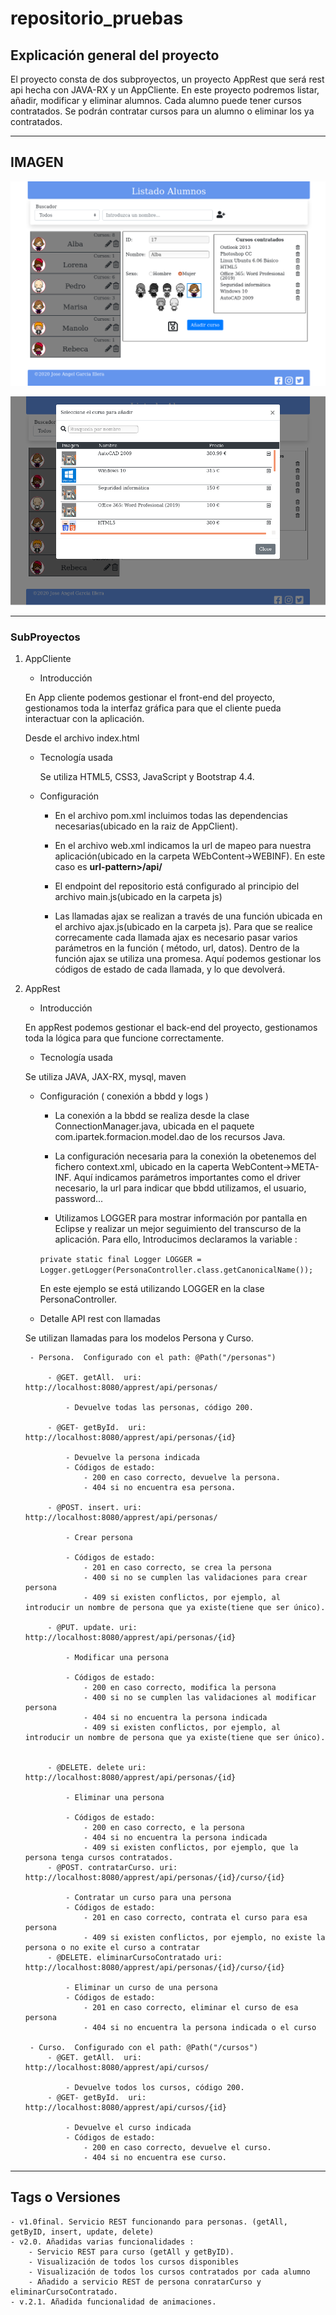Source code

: # repositorio_pruebas

## Explicación general del proyecto
El proyecto consta de dos subproyectos, un proyecto AppRest que será rest api hecha con JAVA-RX y un AppCliente. 
En este proyecto podremos listar, añadir, modificar y eliminar alumnos. Cada alumno puede tener cursos contratados. Se podrán contratar cursos para un alumno o eliminar los ya contratados.

--- 

## IMAGEN

![Página principal](https://github.com/josgaril/repositorio_pruebas/blob/master/scrennShoots/paginaPrincipal.png)

![Modal](https://github.com/josgaril/repositorio_pruebas/blob/master/scrennShoots/modal.png)

---

### SubProyectos
 1. AppCliente
	- Introducción
	
	En App cliente podemos gestionar el front-end del proyecto, gestionamos toda la interfaz gráfica para que el cliente pueda interactuar con la aplicación.

	Desde el archivo index.html 

	- Tecnología usada
		
		Se utiliza HTML5, CSS3, JavaScript y Bootstrap 4.4. 	

	- Configuración
	
		- En el archivo pom.xml incluimos todas las dependencias necesarias(ubicado en la raiz de AppClient). 	
 	
		- En el archivo web.xml indicamos la url de mapeo para nuestra aplicación(ubicado en la carpeta WEbContent->WEBINF). En este caso es **url-pattern>/api/</url-pattern>** 	
	
		- El endpoint del repositorio está configurado al principio del archivo main.js(ubicado en la carpeta js)
		 
 		- Las llamadas ajax se realizan a través de una función ubicada en el archivo ajax.js(ubicado en la carpeta js).  Para que se realice correcamente cada llamada ajax es necesario pasar varios parámetros en la función ( método, url, datos). Dentro de la función ajax se utiliza una promesa. Aquí podemos gestionar los códigos de estado de cada llamada, y lo que devolverá. 

2. AppRest

	- Introducción

	En appRest podemos gestionar el back-end del proyecto, gestionamos toda la lógica para que funcione correctamente.

	- Tecnología usada

	Se utiliza JAVA, JAX-RX, mysql, maven
	
	- Configuración ( conexión a bbdd y logs )

		- La conexión a la bbdd se realiza desde la clase ConnectionManager.java, ubicada en el paquete com.ipartek.formacion.model.dao de los recursos Java. 

		- La configuración necesaria para la conexión la obetenemos del fichero context.xml, ubicado en la caperta WebContent->META-INF. Aquí indicamos parámetros importantes como el driver necesario, la url para indicar que bbdd utilizamos, el usuario, password...

		- Utilizamos LOGGER para mostrar información por pantalla en Eclipse y realizar un mejor seguimiento del transcurso de la aplicación. Para ello, Introducimos declaramos la variable : 


		`private static final Logger LOGGER = 	Logger.getLogger(PersonaController.class.getCanonicalName());`

		En este ejemplo se está utilizando LOGGER en la clase PersonaController. 
	
	- Detalle API rest con llamadas

	 Se utilizan llamadas para los modelos Persona y Curso.
	
		- Persona.  Configurado con el path: @Path("/personas")
	
			- @GET. getAll.  uri: http://localhost:8080/apprest/api/personas/

				- Devuelve todas las personas, código 200. 

			- @GET- getById.  uri: http://localhost:8080/apprest/api/personas/{id}

				- Devuelve la persona indicada			
				- Códigos de estado:
					- 200 en caso correcto, devuelve la persona.
					- 404 si no encuentra esa persona.

			- @POST. insert. uri: http://localhost:8080/apprest/api/personas/

				- Crear persona

				- Códigos de estado:
					- 201 en caso correcto, se crea la persona
					- 400 si no se cumplen las validaciones para crear persona
					- 409 si existen conflictos, por ejemplo, al introducir un nombre de persona que ya existe(tiene que ser único).

			- @PUT. update. uri: http://localhost:8080/apprest/api/personas/{id}

				- Modificar una persona

				- Códigos de estado:
					- 200 en caso correcto, modifica la persona
					- 400 si no se cumplen las validaciones al modificar persona
					- 404 si no encuentra la persona indicada				
					- 409 si existen conflictos, por ejemplo, al introducir un nombre de persona que ya existe(tiene que ser único).


			- @DELETE. delete uri: http://localhost:8080/apprest/api/personas/{id}

				- Eliminar una persona

				- Códigos de estado:
					- 200 en caso correcto, e la persona
					- 404 si no encuentra la persona indicada				
					- 409 si existen conflictos, por ejemplo, que la persona tenga cursos contratados.
			- @POST. contratarCurso. uri: http://localhost:8080/apprest/api/personas/{id}/curso/{id}

				- Contratar un curso para una persona
				- Códigos de estado:
					- 201 en caso correcto, contrata el curso para esa persona
					- 409 si existen conflictos, por ejemplo, no existe la persona o no exite el curso a contratar
			- @DELETE. eliminarCursoContratado uri: http://localhost:8080/apprest/api/personas/{id}/curso/{id}

				- Eliminar un curso de una persona
				- Códigos de estado:
					- 201 en caso correcto, eliminar el curso de esa persona
					- 404 si no encuentra la persona indicada o el curso				

		- Curso.  Configurado con el path: @Path("/cursos")
			- @GET. getAll.  uri: http://localhost:8080/apprest/api/cursos/

				- Devuelve todos los cursos, código 200. 
			- @GET- getById.  uri: http://localhost:8080/apprest/api/cursos/{id}

				- Devuelve el curso indicada			
				- Códigos de estado:
					- 200 en caso correcto, devuelve el curso.
					- 404 si no encuentra ese curso.
---

## Tags o Versiones

	- v1.0final. Servicio REST funcionando para personas. (getAll, getByID, insert, update, delete)
 	- v2.0. Añadidas varias funcionalidades :
		- Servicio REST para curso (getAll y getByID).
		- Visualización de todos los cursos disponibles	
		- Visualización de todos los cursos contratados por cada alumno
		- Añadido a servicio REST de persona conratarCurso y eliminarCursoContratado.
	- v.2.1. Añadida funcionalidad de animaciones.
· · · · ·
Reproduce exactly the lines of the entries above from the first through the line with "El proyecto consta", both included; pictures should not be reproduced.

Source code

: # repositorio_pruebas

## Explicación general del proyecto
El proyecto consta de dos subproyectos, un proyecto AppRest que será rest api hecha con JAVA-RX y un AppCliente. 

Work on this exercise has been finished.